7 min read
What is Formula E and How Does it Compare to F1?
Formula E, which debuted in 2014, is the latest craze in the world of racing competitions, having started its 8th season in late January 2022. Even though the sport is still in its infancy compared to F1, its popularity has increased significantly, with extensive live television coverage provided by major broadcasters worldwide. But have you heard of it?
Formula 1 celebrated its 70th-anniversary in 2020, with the inaugural world championship race conducted on May 13th, 1950, at Silverstone. It has traditionally been the focal point of the racing community, with many ambitious racers hoping to participate in the series.
Formula 1 is about much more than high-speed racing, team rivalry, and champagne podium celebrations. In reality, throughout history, the sport has been at the forefront of innovation, resulting in improvements that have directly benefitted the larger automotive sector. F1's composite materials, safety advances, energy recovery systems, and aerodynamic innovations have been implemented by a huge number of vehicles on the road today.
The series' creators were intent on electrifying the vehicle industry by creating hybrid and electric technologies that would cut carbon dioxide emissions. Whereas Formula 1 vehicles utilize hybrid engines fuelled by high octane carbon fuels, FE cars employ a completely electric drivetrain to zip around the course, depending only on an incredible 250kW battery.
This is a departure from the conventional Internal Combustion Engine (ICE)-powered F1 cars, as FE takes single-seater racing in a new direction. In addition, unlike in Formula One, the teams all use the same chassis and aerodynamics, such as in feeder championships like GP2.
However, for the second season in 2015/2016, manufacturers were allowed to develop and provide their own powertrains - including the e-motor, inverter, gearbox, and cooling system - on the Dallara-built Spark-Renault SRT 01E chassis. In the second season, there were seven manufacturers, and two of the teams were still using the first season's standard.
Formula 1 takes the lead in terms of speed - however, their electric counterparts are making significant progress as a result of continuous technological advancement. Formula E's newest all-electric racing vehicles can reach up to 280km/h, compared to F1's top speed of 397km/h. FE vehicles, by comparison, can accelerate from 0 to 100 kilometres per hour in 2.8 seconds. Formula 1 edges them out by a fraction of a second, hitting the same speeds in an astonishing 2.6 seconds.

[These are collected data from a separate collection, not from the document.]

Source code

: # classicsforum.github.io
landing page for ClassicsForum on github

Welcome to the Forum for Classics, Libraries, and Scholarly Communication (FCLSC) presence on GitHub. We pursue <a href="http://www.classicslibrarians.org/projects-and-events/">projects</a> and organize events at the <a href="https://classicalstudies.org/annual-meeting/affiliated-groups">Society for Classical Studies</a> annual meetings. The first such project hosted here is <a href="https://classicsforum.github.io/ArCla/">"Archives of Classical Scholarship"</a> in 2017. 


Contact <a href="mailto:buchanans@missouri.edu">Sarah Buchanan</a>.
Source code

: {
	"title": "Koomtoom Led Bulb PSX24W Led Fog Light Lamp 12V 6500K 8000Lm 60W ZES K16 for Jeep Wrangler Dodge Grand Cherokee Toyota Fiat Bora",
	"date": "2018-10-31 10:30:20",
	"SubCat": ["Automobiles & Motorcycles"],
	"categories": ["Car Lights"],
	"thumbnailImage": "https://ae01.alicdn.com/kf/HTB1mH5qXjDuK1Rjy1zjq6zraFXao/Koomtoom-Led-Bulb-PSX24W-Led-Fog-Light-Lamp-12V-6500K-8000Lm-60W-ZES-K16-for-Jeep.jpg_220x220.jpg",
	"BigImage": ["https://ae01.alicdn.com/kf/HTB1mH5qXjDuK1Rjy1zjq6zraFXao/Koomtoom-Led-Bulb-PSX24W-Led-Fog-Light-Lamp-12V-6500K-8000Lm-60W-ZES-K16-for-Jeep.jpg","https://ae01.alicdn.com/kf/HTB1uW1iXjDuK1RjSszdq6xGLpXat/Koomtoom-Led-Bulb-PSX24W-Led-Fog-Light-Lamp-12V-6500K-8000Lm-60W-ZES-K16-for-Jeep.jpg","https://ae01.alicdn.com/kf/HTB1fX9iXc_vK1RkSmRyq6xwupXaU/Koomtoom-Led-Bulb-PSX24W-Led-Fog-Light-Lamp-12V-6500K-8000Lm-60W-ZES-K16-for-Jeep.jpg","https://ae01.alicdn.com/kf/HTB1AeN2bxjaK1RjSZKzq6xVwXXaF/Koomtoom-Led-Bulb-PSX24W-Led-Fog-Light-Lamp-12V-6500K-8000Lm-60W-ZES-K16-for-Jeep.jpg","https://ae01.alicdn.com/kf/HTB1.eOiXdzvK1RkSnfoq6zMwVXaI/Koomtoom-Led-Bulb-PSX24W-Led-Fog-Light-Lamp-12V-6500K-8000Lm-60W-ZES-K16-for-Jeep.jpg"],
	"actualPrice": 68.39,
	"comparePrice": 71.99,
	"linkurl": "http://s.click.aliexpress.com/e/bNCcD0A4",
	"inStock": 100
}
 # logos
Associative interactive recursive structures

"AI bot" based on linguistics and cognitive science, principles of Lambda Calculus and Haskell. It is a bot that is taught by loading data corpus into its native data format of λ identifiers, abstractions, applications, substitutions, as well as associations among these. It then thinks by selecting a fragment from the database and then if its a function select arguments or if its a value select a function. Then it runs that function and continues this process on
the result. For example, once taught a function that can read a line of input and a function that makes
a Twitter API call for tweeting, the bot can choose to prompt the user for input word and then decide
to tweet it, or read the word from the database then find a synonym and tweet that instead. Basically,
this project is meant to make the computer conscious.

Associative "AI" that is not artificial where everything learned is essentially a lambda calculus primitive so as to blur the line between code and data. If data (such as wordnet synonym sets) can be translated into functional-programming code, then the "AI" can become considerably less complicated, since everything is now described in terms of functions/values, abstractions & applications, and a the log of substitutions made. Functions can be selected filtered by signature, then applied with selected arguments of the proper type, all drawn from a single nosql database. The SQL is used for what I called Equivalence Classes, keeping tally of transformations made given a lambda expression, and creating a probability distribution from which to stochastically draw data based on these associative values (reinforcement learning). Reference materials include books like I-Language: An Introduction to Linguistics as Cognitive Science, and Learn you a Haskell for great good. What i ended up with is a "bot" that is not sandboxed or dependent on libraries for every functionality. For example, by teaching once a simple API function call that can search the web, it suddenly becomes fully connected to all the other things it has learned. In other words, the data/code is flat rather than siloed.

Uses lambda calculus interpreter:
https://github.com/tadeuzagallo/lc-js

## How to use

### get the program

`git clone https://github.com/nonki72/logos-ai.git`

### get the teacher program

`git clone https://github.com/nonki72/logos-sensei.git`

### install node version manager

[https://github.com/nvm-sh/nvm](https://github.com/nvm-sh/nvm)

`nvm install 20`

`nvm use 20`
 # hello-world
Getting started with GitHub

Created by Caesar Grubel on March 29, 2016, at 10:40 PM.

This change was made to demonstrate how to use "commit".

While existing Formula 1 vehicle have a V6 turbo-hybrid powertrain (which combines an internal combustion engine with two electric motors), FE cars utilize a totally electric powertrain that is powered by a 250kW battery.
Formula E Performance
McLaren provides the electric motor with a maximum output of 200kw or around 270bhp. It is acceptable to have up to two motor generator units, which must be connected to the rear axle. The batteries used to power these cars are produced by Williams Advanced Engineering. There's a 170kw power limit in race mode, but it's unrestricted during practice and qualification rounds.
Vehicles are equipped with paddle-shift sequential transmissions. With Hewland's five-speed units for the SRT 01E in season one, the gear ratios remained the same. A single standard pedal controls two separate hydraulic systems that make up the braking system. Alloy callipers made of aluminum are standard, but you may use whatever material you like.
Michelin supplies the 18-inch treaded tires, in contrast to F1's 13-inch slick compounds. FE tires are designed to perform in both wet and dry conditions and are intended to survive a whole race weekend.
This year's 2021/2022 season is comprised of 11 teams, 22 cars and 22 drivers however, there will only be one winner. They will compete through 16 races across the world in cities like Rome, Berlin, Vancouver, and New York. The activity in a Formula 1 race is stretched across a three-day event, but the action in FE is compacted into a single day.
Formula 1 uses DRS, whereas Formula E uses FanBoost. This provides drivers with a temporary boost of 30kw of electricity during the race. It is presented to three drivers after a fan vote. While some consider it a gimmick, it does bring spectators closer to the action, and FanBoost has assisted in increasing overtaking and rearranging the order.
The vehicles measure 5000mm long, 1800mm wide, and 1250mm high — proportions that are quite comparable to those of F1 cars.
Impact of Racing on the Expanding EV market
Formula E's initial aim was to demonstrate what sustainable mobility was capable of, bringing electric cars to the fore in the struggle for a better, cleaner future by racing through the streets of the world's most renowned cities with a grid full of the finest racing drivers and teams.
Since Formula E's debut season, the number of electric vehicle models on the road has surged sixfold, with more than 175 currently available in Europe.
As technology progresses, electric vehicles will be able to go faster and farther. Electric automobiles are fast nearing the point where they are less costly, safer, and easier to operate than combustion-powered vehicles, and Formula E is hastening that trend.